Coincidence! Two weeks ago there was a newspaper article about a young mother who had had a stroke. Perhaps because of one's own particular interest, I wondered if she was one of the army of previously undiagnosed patients with Hughes syndrome.
A week later I was asked by a neurology colleague to see a young stroke patient whom he had admitted. She was the same newspaper article woman. She had strongly positive antiphospholipid antibody (aPL) tests, and, yes, she had had a past history of migraine, of two miscarriages and a suspected DVT.
Last week, two colleagues (Dr. Chris Edwards and Professor Munther Khamashta) and I spent an evening with lupus and Hughes syndrome patients in a meeting at the Royal College of Physicians - a meeting organised by Arthritis Research UK, the national charity.
One question which came up concerned the prevalence in the population of Hughes syndrome.
As always, no clear answer. All three of us felt that in our own clinics, cases of Hughes syndrome easily outnumbered lupus, though 'selection bias' may well have informed our impressions.
The published prevalence figures range from 0.5% (1 in 200 people) to a striking 5% (5 people in every 100). We genuinely believe that as more neurologists, cardiologists and other doctors routinely test for aPL, the syndrome - a potentially preventable cause of major medical problems such as migraines, thrombosis, pregnancy loss, heart attack, stroke and memory loss, will become better recognised.
Patient of the Month
A 38 year old housewife was referred by the cardiologists. She had been investigated by them for cardiac arrhythmia and occasional angina. There were no obvious underlying risk factors and the only family history was of thyroid problems and migraine. The cardiologist tested for aPL and the result was positive.
When I saw the patient, there was little to add to the cardiologist's suspected diagnosis of Hughes syndrome. The chest and heart problems were significant.
What next? Aspirin, heparin or warfarin? The cardiologist favoured warfarin.
The other significant feature of the history only became apparent on questioning about memory. And what a history!
"I have to write everything down". "My husband and my closest friends have noticed my memory problems". "I was worried about Alzheimer's but didn't do anything". "I often forget my own address".
Treatment? In the event, anticoagulation won. The patient was started on daily injections of heparin.
Almost immediately, the mental 'fog' cleared. More important than the memory problems - at least initially - the heart symptoms improved.
The patient now remains stable, no chest pains, memory fine. No Alzheimer's - on warfarin.
What is this patient teaching us?
Alzheimer's? The often unspoken fear of many, many patients with Hughes syndrome.

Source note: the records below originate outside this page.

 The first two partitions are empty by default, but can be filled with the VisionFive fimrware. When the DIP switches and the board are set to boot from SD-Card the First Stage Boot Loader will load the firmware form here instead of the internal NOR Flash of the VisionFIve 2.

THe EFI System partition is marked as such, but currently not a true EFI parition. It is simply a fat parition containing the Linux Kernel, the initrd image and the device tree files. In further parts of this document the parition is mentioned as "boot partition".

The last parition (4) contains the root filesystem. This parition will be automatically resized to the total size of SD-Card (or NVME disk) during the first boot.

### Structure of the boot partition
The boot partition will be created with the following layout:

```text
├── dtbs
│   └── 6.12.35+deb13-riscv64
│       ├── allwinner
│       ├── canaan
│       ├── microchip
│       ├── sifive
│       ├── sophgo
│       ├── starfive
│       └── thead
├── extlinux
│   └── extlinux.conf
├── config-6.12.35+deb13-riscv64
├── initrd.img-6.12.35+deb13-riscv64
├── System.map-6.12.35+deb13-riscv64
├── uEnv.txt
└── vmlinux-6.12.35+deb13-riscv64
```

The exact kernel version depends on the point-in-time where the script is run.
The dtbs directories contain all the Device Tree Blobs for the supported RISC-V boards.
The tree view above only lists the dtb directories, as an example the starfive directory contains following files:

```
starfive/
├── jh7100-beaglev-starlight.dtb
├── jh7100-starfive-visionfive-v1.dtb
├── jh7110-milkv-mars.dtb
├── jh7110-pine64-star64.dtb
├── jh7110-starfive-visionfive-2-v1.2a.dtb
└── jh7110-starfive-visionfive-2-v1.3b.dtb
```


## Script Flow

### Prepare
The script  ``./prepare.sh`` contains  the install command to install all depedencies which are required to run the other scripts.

So many patients, often towards the end of their consultation, confess to their memory difficulties. These range from difficulties in remembering words, to taking much longer over normally routine activities such as Sudoku or crossword puzzles (I'll come back to that later).
In others (usually untreated patients) the memory defects can be severe - "I'm the joke of the family", or "I'm worried that I'm developing Alzheimer's". Sadly, in some cases, the memory loss becomes critical and several memory and psychometric studies have been published on patients with Hughes syndrome.
Yet Alzheimer's disease and Hughes syndrome are totally different conditions. For a start, the appearances on MRI are different - Alzheimer's appearing as cloud-like areas in the brain, Hughes syndrome either with a normal MRI or, in more severe cases, small 'dots'.
And of course, the outcome is very different. Alzheimer's is largely untreatable while the memory loss in Hughes syndrome commonly responds well.
And the treatment? Aspirin, heparin or warfarin? In most patients with milder disease, aspirin or its cousin clopidogrel ('Plavix') alone improves the symptoms.
However, when brain features are prominent, most patients ultimately respond to warfarin. So many patients on starting warfarin remark on "the fog lifting" though often only when the anticoagulation is thorough.
The blood 'thickness', measured as the so-called 'INR' (international normalised ratio) is critical. Most patients on warfarin run at 'half thickness' (an INR of 2) - but many, many patients with brain symptoms of Hughes syndrome only respond well when the INR is higher - often over 3.5. Interestingly, many patients 'know' their INR. Indeed one of my patients on warfarin is keeping a record for me of the time she takes each day to complete the Daily Mail crossword (previously 15 minutes) compared with her INR, measured by her own self-testing kit.
What about heparin? Its usefulness is, of course, limited by the fact that it needs to be injected. Nevertheless, we have found a new use for heparin. When faced with the difficult decision of whether to start warfarin in, say, a patient with increasing headaches, or severe memory loss, it is my practice to give a three week trial of daily (low molecular weight) heparin injections: safe, if uncomfortable.
This "therapeutic trial" often gives us a clear indication of the potential impact of anticoagulation.
In one young woman, (published in my book "Understanding Hughes Syndrome" (Springer), word-finding ability on formal psychometric testing improved from under 20% to over 90%.................... a result not equalled, according to our professor of Psychiatry, by any conventional psychiatric drug!